Karena itu, kita mesti mulai dengan meluruskan aqidah, mendidik generasi berikut atas dasar aqidah yang benar, sehingga terwujud suatu generasi yang tahan uji dan sabar oleh berbagai cobaan, sebagaimana yang terjadi pada generasi awal Islam.[50]
Syaikh Shalih bin Said As-Suhaimi setelah menunjukkan fenomena da’wah yang bermunculkan dan masing-masing hanya memperhatikan persoalan furu’. Masing-masing mereka memusatkan perhatian bagi terwujudnya persatuan Islam dengan mengedepankan sisi politik, ada yang mengedepankan sisi akhlak, ada juga pada sisi targhib dan tarhib (anjuran dan ancaman) serta zuhud dan wara’ .
Maka kemudian setelah beliau menerangkan firman Allah Azza wa Jalla (surat Adz-Dzariyat: 56, Az-Zumar: 2 dan Al-Bayinan: 5), selanjutnya menyatakan, “kita mengatakan bahwa Persatuan lslam harus di atas tauhid dan ketika kita menyeru wajibnya memulai darinya, maka tidak berarti meremehkan sisi lain yang telah kami sebutkan sebagian daripadanya.” Adapun yang dimaksud (dari pernyataan di atas) adalah wajib mendasarinya dengan memulai seluruh amalan dari tolak ukur aqidah ini.
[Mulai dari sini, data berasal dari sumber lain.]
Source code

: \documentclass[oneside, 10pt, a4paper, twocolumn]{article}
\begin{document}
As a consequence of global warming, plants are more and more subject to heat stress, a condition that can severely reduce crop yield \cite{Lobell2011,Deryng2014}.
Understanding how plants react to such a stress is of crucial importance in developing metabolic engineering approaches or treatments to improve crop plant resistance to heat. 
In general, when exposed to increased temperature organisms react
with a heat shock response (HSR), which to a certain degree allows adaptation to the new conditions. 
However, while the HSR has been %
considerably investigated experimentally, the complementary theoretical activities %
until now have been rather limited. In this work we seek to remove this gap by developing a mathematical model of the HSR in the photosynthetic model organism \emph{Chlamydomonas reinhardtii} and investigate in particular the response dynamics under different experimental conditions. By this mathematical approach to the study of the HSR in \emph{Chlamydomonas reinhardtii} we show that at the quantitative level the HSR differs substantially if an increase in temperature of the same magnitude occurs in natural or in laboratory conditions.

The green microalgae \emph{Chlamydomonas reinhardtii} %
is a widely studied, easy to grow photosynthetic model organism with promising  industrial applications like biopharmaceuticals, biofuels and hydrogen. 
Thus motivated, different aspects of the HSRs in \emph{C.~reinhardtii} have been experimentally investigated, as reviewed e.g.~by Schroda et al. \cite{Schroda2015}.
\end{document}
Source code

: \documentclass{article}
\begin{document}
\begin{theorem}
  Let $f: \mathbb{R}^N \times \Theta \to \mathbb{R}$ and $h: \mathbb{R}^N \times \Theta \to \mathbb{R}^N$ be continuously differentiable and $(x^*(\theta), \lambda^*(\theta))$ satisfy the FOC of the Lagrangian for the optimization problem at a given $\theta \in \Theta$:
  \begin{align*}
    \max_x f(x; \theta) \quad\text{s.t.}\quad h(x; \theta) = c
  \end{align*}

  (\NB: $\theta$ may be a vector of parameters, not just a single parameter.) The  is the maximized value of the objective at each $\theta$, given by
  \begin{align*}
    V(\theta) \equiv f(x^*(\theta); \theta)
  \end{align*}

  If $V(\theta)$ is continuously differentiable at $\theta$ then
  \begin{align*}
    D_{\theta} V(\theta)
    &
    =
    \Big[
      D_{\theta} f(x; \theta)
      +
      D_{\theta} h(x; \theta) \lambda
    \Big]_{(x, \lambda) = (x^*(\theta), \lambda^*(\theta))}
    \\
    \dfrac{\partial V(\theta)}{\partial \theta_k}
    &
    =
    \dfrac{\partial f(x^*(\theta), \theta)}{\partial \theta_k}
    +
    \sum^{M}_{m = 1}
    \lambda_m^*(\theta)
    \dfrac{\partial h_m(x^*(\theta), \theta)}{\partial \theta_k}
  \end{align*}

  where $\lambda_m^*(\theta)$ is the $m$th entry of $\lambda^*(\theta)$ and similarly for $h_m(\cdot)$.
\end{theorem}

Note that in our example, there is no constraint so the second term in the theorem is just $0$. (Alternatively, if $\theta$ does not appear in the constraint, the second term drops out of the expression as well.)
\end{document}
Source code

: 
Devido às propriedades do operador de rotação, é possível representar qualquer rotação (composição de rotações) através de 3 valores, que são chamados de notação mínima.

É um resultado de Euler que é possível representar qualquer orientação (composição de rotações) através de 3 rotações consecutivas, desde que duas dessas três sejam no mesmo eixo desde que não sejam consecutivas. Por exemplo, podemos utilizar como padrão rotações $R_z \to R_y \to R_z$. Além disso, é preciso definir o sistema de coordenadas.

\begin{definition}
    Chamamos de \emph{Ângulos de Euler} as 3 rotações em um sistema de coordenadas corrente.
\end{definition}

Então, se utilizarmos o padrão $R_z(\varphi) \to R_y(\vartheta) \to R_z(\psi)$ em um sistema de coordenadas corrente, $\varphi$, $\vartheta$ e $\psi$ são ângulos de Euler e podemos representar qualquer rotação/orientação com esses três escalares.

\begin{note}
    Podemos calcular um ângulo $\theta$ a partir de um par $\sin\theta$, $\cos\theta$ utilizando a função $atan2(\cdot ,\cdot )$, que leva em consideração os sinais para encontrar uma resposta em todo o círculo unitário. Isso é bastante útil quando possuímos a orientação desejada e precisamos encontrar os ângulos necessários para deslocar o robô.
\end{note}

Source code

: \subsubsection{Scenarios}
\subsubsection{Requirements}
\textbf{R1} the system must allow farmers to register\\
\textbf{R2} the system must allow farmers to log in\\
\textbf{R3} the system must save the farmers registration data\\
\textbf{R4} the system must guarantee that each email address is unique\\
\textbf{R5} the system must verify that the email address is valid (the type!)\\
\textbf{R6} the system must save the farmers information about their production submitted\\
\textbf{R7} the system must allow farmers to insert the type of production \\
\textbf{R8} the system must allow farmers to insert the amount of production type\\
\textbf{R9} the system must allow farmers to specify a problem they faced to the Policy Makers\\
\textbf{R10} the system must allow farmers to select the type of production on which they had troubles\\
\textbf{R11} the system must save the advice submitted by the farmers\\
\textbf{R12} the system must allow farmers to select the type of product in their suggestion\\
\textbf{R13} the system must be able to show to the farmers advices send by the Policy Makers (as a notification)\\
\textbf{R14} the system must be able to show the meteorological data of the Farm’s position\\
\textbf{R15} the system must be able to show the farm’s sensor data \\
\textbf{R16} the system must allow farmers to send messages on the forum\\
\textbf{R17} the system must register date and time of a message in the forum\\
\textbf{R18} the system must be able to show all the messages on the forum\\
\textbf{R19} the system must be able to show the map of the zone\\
Maka di atas sinar tauhid tersebut adanya politik. Di atas manhaj tauhid tersebut terbangunnya adab-adab dan akhlaq-akhlaq. Pada batasan-batasan aqidah tersebut diserukannya targhib dan tarhib serta di atas dasar tauhid inilah, dengan seizin Allah Azza wa Jalla, terwujudnya masyarakat yang Islami, masyarakat yang baik dan kokoh. Dengan aqidah itu pula akan terwujud kebahagiaan manusia di dunia dan di akhirat. Dan karena itu pula manusia berbondong-bondong masuk ke dalam agama Allah lalu mereka diberikan nikmat yang berwujud kebaikan, keamanan, ketentraman yang mencocoki aqidah murni yang naungannya terbentang luas. Akhirnya mereka terlepas dari kotoran-kotoran berhalaisme dan kebodohan-kebodohan.[51]
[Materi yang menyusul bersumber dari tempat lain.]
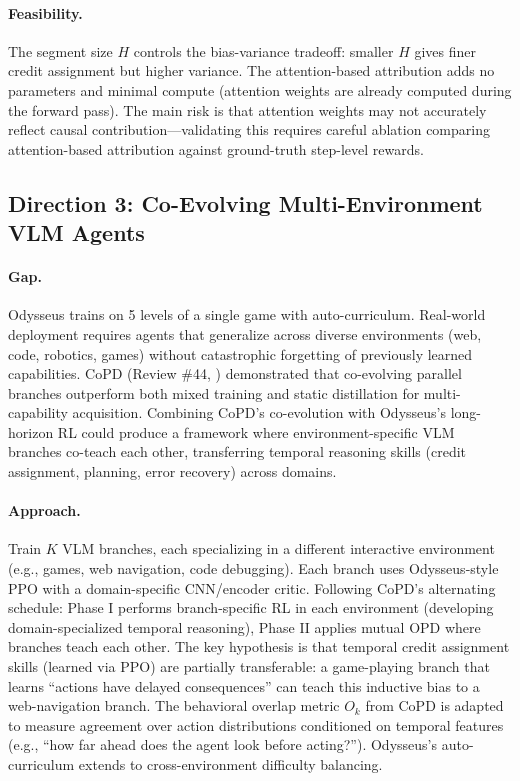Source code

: \documentclass[11pt]{article}
\begin{document}
\paragraph{Feasibility.}
The segment size $H$ controls the bias-variance tradeoff: smaller $H$ gives finer credit assignment but higher variance. The attention-based attribution adds no parameters and minimal compute (attention weights are already computed during the forward pass). The main risk is that attention weights may not accurately reflect causal contribution---validating this requires careful ablation comparing attention-based attribution against ground-truth step-level rewards.

\subsection{Direction 3: Co-Evolving Multi-Environment VLM Agents}

\paragraph{Gap.}
Odysseus trains on 5 levels of a single game with auto-curriculum. Real-world deployment requires agents that generalize across diverse environments (web, code, robotics, games) without catastrophic forgetting of previously learned capabilities. CoPD (Review \#44, \cite{copd}) demonstrated that co-evolving parallel branches outperform both mixed training and static distillation for multi-capability acquisition. Combining CoPD's co-evolution with Odysseus's long-horizon RL could produce a framework where environment-specific VLM branches co-teach each other, transferring temporal reasoning skills (credit assignment, planning, error recovery) across domains.

\paragraph{Approach.}
Train $K$ VLM branches, each specializing in a different interactive environment (e.g., games, web navigation, code debugging). Each branch uses Odysseus-style PPO with a domain-specific CNN/encoder critic. Following CoPD's alternating schedule: Phase I performs branch-specific RL in each environment (developing domain-specialized temporal reasoning), Phase II applies mutual OPD where branches teach each other. The key hypothesis is that temporal credit assignment skills (learned via PPO) are partially transferable: a game-playing branch that learns ``actions have delayed consequences'' can teach this inductive bias to a web-navigation branch. The behavioral overlap metric $O_k$ from CoPD is adapted to measure agreement over action distributions conditioned on temporal features (e.g., ``how far ahead does the agent look before acting?''). Odysseus's auto-curriculum extends to cross-environment difficulty balancing.
\end{document}
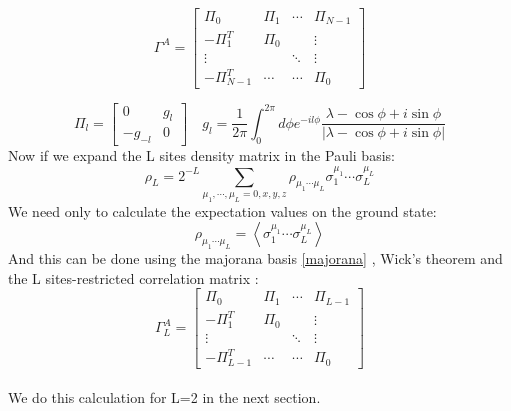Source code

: \documentclass[10pt,a4paper]{article}
\begin{document}
	\begin{equation}\label{eq:corrmatr2}
	\Gamma^{A}=\left[\begin{array}{cccc}
	\Pi_{0} & \Pi_{1} & \cdots & \Pi_{N-1} \\
	-\Pi_{1}^T & \Pi_{0} & & \vdots \\
	\vdots & & \ddots & \vdots \\
	-\Pi_{N-1}^T & \cdots & \cdots & \Pi_{0}
	\end{array}\right]\end{equation}

	\begin{equation}\label{eq:corrmatr3}
	\Pi_{l}=\left[\begin{array}{cc}
	0 & g_{l} \\
	-g_{-l} & 0
	\end{array}\right] 
	 \quad g_{l}=\frac{1}{2 \pi} \int_{0}^{2 \pi} d \phi e^{-i l \phi} \frac{\lambda-\cos \phi+i \sin \phi}{|\lambda-\cos\phi +i  \sin \phi|}\end{equation}	 
	 \newline
Now if we expand the L sites density matrix in the Pauli basis:
\begin{equation}\label{eq:rhoexpansion}\rho_{L}=2^{-L} \sum_{\mu_{1}, \cdots, \mu_{L}=0, x, y, z} \rho_{\mu_{1} \cdots \mu_{L}} \sigma_{1}^{\mu_{1}} \cdots \sigma_{L}^{\mu_{L}}\end{equation}
We need only to calculate the expectation values on the ground state:
\begin{equation}\rho_{\mu_{1} \cdots \mu_{L}}=\left\langle\sigma_{1}^{\mu_{1}} \cdots \sigma_{L}^{\mu_{L}}\right\rangle\end{equation}
And this can be done using the majorana basis \ref{majorana} , Wick's theorem and the L sites-restricted correlation matrix :
\begin{equation}\label{eq:corrmatrrestrict}
\Gamma^{A}_L=\left[\begin{array}{cccc}
\Pi_{0} & \Pi_{1} & \cdots & \Pi_{L-1} \\
-\Pi_{1}^T & \Pi_{0} & & \vdots \\
\vdots & & \ddots & \vdots \\
-\Pi_{L-1}^T & \cdots & \cdots & \Pi_{0}
\end{array}\right]\end{equation}\\
We do this calculation for L=2 in the next section.

	
\end{document}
Berdasarkan paparan di atas, jelas bagi kita bahwa kekeliruan NII yang memprioritaskan furu’ (siyasah) di dalam da’wah dan perjuangannya. Sedangkan yang benar adalah memprioritaskan ushul (tauhid/aqidah) dalam da’wah dan perjuangan Islam meraih izzah, berdasarkan nash yang kita ketahui dari Al-Kitab dan As-Sunnah.
Kandungan Tauhid Uluhiyyah Menurut Manhaj yang Haq
Sekarang saatnya kita meluruskan pandangan dan keyakinan NII mengenai isi tauhid Uluhiyyah. Di atas pun telah diuraikan tentang misi utama dan pertama hingga misi terakhir keberadaan manusia adalah menda’wahkan tauhid uluhiyyah atau tauhid ubudiyah (Laa ilah illallah).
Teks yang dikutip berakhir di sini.